**Goal of the exercise**:
Find all lines in the records that include the word "Good", and copy them out.

━━━ Provided material

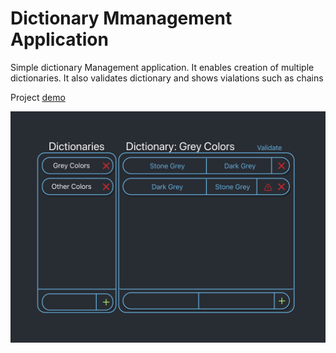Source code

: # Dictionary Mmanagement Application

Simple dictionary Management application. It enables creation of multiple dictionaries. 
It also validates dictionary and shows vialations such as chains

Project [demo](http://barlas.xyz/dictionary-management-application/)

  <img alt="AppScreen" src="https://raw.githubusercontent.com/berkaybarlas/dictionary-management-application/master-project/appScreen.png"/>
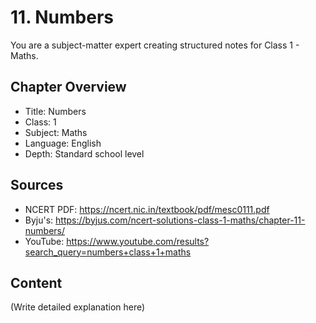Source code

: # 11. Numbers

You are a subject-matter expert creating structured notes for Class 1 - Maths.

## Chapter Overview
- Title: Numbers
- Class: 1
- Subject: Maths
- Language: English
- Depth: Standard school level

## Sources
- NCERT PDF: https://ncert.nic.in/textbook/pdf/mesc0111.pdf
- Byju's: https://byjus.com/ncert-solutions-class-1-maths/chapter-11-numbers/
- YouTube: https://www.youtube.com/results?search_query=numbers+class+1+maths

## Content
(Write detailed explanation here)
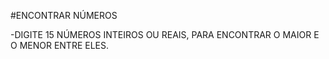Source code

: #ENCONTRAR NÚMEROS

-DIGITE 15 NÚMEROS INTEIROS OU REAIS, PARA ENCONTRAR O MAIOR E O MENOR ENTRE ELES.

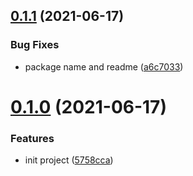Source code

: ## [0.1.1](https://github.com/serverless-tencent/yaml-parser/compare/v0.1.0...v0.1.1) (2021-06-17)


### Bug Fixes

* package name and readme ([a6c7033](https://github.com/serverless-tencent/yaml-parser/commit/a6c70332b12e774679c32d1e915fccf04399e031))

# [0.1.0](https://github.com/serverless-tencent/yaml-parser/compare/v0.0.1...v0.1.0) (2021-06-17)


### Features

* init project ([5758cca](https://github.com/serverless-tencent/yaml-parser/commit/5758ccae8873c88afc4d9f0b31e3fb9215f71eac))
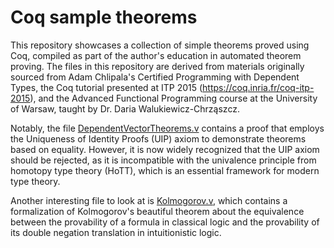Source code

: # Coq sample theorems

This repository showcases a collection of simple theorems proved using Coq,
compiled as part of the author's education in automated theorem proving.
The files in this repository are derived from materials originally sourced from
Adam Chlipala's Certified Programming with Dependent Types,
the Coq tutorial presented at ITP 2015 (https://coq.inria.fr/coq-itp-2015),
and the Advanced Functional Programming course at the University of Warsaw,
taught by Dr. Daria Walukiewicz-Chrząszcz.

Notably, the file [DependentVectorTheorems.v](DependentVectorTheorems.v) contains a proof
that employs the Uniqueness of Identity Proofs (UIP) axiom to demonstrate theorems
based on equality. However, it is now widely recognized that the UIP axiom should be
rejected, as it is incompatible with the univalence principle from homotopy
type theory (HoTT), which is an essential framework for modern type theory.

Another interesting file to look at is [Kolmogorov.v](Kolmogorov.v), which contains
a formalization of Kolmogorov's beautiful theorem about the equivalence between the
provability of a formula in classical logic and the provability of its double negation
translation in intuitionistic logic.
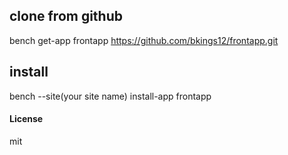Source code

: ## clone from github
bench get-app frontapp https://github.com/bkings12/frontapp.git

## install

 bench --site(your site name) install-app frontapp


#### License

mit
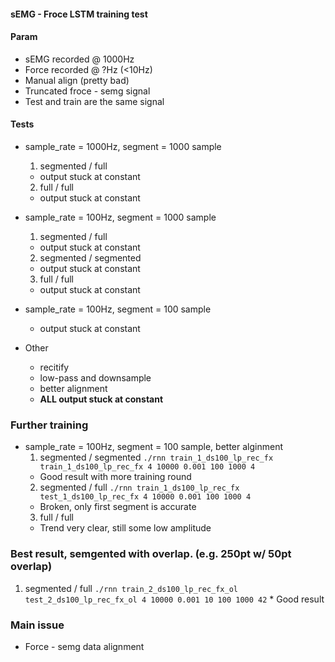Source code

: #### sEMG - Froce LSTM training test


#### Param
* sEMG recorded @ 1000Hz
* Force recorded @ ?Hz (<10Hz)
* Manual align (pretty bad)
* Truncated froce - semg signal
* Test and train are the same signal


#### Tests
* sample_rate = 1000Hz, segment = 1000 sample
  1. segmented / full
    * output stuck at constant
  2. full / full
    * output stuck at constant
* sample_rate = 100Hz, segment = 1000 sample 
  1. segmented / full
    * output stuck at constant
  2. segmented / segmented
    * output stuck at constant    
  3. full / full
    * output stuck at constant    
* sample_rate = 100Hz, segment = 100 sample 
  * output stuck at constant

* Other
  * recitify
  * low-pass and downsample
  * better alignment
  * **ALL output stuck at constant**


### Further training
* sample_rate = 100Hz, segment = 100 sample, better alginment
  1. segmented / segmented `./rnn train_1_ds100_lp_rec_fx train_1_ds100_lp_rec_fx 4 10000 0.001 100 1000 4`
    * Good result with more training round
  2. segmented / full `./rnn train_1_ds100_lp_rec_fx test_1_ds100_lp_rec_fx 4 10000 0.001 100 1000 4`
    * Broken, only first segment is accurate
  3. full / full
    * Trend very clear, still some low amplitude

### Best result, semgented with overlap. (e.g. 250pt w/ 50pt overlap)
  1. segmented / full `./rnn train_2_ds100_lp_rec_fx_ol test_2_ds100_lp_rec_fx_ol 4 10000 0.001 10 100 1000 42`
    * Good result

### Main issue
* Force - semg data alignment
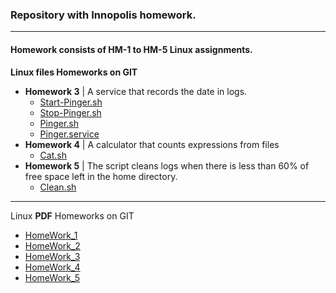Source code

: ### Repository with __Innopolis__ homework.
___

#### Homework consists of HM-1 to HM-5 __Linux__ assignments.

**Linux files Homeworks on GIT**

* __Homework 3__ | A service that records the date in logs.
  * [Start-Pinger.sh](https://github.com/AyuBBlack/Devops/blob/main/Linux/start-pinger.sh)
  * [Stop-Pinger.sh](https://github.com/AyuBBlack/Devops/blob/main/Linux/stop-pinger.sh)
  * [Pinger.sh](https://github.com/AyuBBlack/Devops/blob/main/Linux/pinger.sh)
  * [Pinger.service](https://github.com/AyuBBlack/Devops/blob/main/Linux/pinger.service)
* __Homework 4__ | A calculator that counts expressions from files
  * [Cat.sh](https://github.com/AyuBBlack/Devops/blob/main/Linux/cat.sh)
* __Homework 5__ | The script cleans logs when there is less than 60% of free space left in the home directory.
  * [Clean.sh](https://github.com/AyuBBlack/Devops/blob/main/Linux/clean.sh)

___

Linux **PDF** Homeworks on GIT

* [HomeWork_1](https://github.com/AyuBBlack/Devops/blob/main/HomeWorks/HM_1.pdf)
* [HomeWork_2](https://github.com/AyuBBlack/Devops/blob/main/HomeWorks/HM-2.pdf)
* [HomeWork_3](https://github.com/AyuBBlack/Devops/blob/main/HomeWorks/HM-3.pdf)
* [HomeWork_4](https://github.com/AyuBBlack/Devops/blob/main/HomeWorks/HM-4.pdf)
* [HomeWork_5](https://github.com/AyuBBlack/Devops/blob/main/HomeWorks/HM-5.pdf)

━━━━━━

**Worked solution**:
    * Good result with more training round
    * Good result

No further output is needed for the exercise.